▶ WORK REQUEST: Locate the line that contains "Place a file". Retype it and every line after it to the end of the records, exactly, but not the pictures.

[Stored data entries]

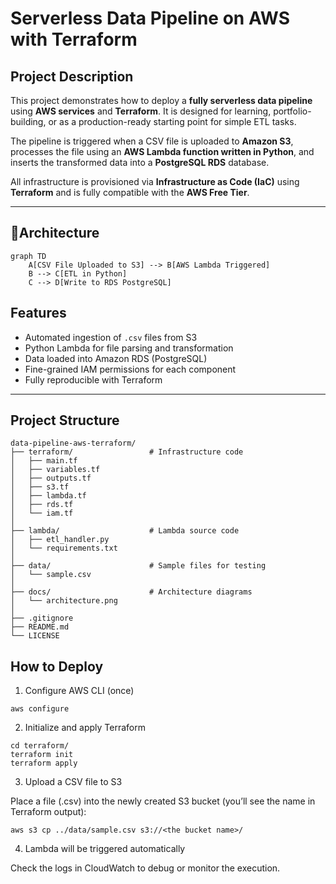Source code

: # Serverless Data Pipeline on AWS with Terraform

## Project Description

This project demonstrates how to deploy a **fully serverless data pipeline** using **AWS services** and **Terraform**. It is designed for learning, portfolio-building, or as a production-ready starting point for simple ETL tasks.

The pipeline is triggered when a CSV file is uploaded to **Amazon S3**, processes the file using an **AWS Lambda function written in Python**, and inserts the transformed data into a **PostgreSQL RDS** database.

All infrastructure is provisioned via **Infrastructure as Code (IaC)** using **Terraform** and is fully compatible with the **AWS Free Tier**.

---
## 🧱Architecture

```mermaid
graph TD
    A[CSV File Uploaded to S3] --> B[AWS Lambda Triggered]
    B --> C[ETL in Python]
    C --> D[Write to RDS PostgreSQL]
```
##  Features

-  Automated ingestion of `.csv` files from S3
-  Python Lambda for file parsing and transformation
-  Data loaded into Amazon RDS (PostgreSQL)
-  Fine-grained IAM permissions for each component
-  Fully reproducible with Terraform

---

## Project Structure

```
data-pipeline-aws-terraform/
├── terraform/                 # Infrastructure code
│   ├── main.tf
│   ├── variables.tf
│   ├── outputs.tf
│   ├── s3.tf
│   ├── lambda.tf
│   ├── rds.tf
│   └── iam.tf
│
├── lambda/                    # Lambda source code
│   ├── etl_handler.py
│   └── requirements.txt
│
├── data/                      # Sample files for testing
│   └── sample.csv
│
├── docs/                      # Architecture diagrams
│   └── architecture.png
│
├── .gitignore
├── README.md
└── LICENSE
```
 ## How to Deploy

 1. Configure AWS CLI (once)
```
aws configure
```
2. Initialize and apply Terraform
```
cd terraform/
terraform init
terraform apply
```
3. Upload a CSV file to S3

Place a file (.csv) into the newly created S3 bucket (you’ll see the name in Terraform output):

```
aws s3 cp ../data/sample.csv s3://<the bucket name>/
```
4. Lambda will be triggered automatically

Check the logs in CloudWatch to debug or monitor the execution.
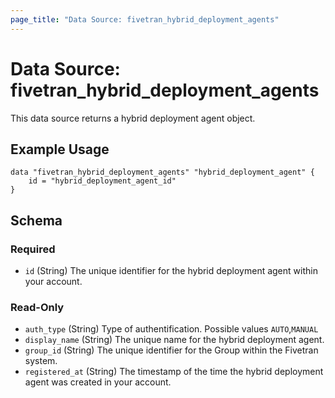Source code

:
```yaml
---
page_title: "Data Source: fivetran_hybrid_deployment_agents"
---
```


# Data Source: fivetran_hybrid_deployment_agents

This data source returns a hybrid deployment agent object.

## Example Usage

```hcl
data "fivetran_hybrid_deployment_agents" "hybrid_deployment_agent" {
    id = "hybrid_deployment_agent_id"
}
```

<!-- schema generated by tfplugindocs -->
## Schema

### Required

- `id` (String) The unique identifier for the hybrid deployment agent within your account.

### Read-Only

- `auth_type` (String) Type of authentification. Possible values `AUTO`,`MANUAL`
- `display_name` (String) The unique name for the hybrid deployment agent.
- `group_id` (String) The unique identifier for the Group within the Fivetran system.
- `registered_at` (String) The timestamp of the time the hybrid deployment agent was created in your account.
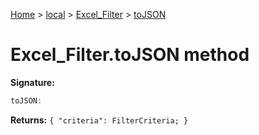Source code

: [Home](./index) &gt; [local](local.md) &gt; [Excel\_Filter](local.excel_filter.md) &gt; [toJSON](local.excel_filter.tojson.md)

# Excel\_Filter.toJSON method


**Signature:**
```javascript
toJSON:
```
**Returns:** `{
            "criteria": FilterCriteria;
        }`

▶ THE ANSWER:
Place a file (.csv) into the newly created S3 bucket (you’ll see the name in Terraform output):

```
aws s3 cp ../data/sample.csv s3://<the bucket name>/
```
4. Lambda will be triggered automatically

Check the logs in CloudWatch to debug or monitor the execution.
Source code

:
```yaml
---
page_title: "Data Source: fivetran_hybrid_deployment_agents"
---
```


# Data Source: fivetran_hybrid_deployment_agents

This data source returns a hybrid deployment agent object.

## Example Usage

```hcl
data "fivetran_hybrid_deployment_agents" "hybrid_deployment_agent" {
    id = "hybrid_deployment_agent_id"
}
```

<!-- schema generated by tfplugindocs -->
## Schema

### Required

- `id` (String) The unique identifier for the hybrid deployment agent within your account.

### Read-Only

- `auth_type` (String) Type of authentification. Possible values `AUTO`,`MANUAL`
- `display_name` (String) The unique name for the hybrid deployment agent.
- `group_id` (String) The unique identifier for the Group within the Fivetran system.
- `registered_at` (String) The timestamp of the time the hybrid deployment agent was created in your account.
Source code

: [Home](./index) &gt; [local](local.md) &gt; [Excel\_Filter](local.excel_filter.md) &gt; [toJSON](local.excel_filter.tojson.md)

# Excel\_Filter.toJSON method


**Signature:**
```javascript
toJSON:
```
**Returns:** `{
            "criteria": FilterCriteria;
        }`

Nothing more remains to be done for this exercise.